- [Exercise instructions]: From the line containing "- **Monitoring and" down to the line containing "- **Dependency Management:**" in the records below, reproduce every line exactly, ends included, and omit all others.
━━━━
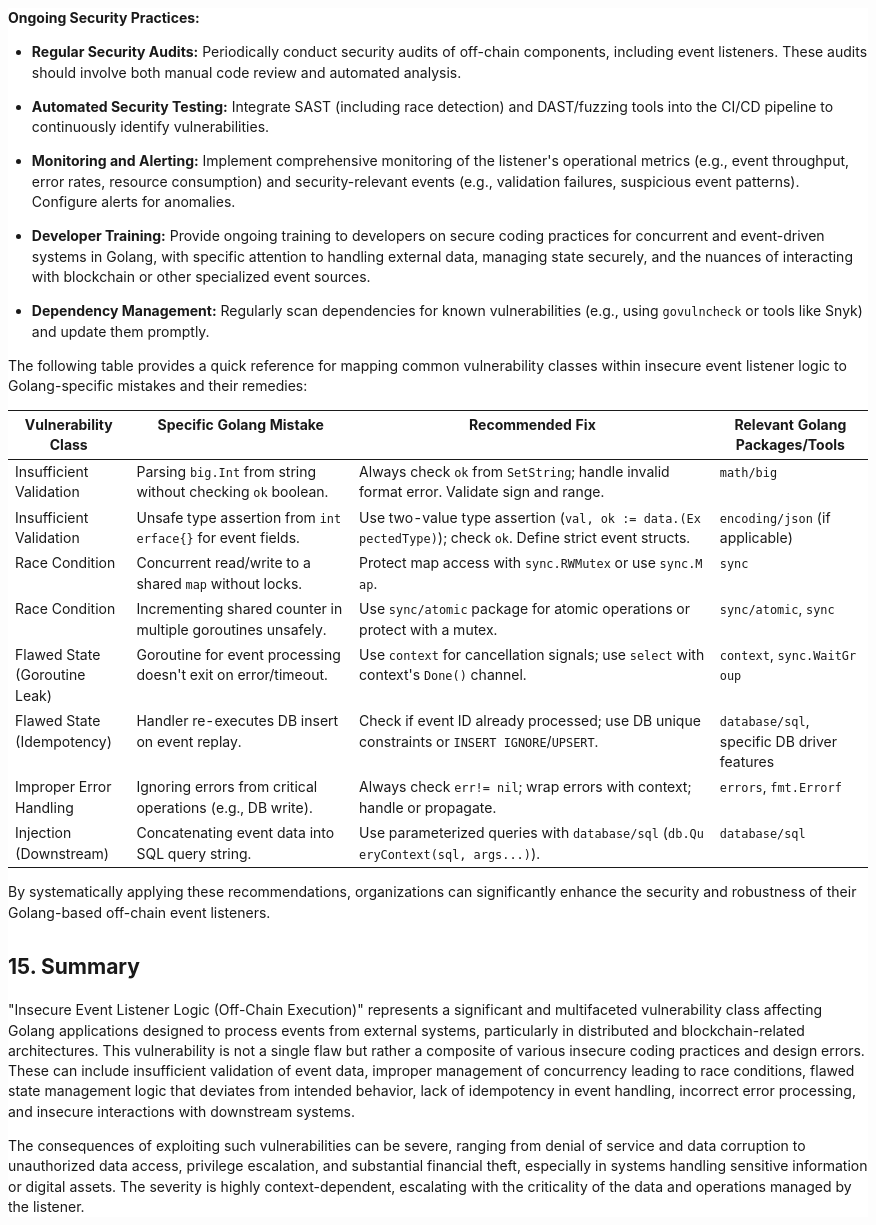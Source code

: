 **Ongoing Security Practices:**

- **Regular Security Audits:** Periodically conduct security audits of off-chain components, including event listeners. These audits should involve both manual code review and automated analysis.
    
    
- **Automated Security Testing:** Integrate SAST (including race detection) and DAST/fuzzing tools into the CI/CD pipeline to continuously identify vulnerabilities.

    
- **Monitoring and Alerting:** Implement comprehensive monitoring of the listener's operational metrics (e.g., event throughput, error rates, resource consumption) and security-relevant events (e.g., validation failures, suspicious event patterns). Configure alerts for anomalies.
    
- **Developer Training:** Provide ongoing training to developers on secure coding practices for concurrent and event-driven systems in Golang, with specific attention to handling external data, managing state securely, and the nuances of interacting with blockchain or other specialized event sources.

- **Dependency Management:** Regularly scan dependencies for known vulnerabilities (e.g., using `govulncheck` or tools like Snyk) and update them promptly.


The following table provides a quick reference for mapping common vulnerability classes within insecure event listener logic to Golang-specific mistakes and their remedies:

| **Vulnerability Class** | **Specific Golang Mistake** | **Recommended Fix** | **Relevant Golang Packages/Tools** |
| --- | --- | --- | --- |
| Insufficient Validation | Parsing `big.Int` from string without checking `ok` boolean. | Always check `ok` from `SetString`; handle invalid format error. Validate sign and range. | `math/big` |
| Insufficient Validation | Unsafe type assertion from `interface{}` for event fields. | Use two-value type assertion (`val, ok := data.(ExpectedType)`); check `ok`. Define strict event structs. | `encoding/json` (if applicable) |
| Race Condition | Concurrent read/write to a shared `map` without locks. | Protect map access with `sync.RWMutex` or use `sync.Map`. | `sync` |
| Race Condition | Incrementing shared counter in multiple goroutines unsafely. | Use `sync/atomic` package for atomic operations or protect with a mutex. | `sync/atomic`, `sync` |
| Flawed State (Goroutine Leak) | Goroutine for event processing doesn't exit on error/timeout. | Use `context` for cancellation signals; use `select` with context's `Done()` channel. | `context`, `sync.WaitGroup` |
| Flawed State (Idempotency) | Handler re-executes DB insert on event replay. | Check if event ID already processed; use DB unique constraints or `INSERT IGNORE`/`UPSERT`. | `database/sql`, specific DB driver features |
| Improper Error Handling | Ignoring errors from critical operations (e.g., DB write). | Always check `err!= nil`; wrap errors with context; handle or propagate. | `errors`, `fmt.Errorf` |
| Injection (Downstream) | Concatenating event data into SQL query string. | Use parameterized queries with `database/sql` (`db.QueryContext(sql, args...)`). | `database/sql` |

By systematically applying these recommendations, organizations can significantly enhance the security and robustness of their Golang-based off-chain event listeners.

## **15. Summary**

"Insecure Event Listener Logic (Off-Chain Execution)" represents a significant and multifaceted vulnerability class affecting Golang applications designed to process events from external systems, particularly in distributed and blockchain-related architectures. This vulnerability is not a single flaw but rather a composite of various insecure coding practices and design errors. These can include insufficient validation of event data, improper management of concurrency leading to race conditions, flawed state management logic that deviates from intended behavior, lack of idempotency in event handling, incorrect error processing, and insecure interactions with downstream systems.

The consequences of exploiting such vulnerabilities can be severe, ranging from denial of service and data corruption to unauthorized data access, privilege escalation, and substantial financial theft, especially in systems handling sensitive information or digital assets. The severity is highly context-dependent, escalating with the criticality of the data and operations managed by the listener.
━━━━
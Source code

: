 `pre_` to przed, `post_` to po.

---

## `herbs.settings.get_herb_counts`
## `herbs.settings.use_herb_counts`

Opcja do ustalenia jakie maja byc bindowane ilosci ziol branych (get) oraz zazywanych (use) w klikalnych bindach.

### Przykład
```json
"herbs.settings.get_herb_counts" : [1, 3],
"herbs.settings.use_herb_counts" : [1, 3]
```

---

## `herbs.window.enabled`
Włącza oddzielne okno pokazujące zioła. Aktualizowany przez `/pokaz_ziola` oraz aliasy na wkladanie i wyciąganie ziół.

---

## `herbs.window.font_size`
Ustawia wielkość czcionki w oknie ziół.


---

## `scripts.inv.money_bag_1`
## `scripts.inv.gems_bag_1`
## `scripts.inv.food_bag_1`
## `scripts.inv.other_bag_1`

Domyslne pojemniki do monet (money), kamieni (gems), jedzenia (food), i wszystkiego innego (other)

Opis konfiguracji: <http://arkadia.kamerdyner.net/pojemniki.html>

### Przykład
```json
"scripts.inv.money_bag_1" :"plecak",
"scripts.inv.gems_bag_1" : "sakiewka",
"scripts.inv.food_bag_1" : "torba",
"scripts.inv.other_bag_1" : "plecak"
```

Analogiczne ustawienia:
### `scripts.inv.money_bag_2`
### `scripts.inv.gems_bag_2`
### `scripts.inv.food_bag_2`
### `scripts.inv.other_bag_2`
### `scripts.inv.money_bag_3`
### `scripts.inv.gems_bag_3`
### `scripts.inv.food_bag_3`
━━━━
- [Answer to the exercise]:
- **Monitoring and Alerting:** Implement comprehensive monitoring of the listener's operational metrics (e.g., event throughput, error rates, resource consumption) and security-relevant events (e.g., validation failures, suspicious event patterns). Configure alerts for anomalies.
    
- **Developer Training:** Provide ongoing training to developers on secure coding practices for concurrent and event-driven systems in Golang, with specific attention to handling external data, managing state securely, and the nuances of interacting with blockchain or other specialized event sources.

- **Dependency Management:** Regularly scan dependencies for known vulnerabilities (e.g., using `govulncheck` or tools like Snyk) and update them promptly.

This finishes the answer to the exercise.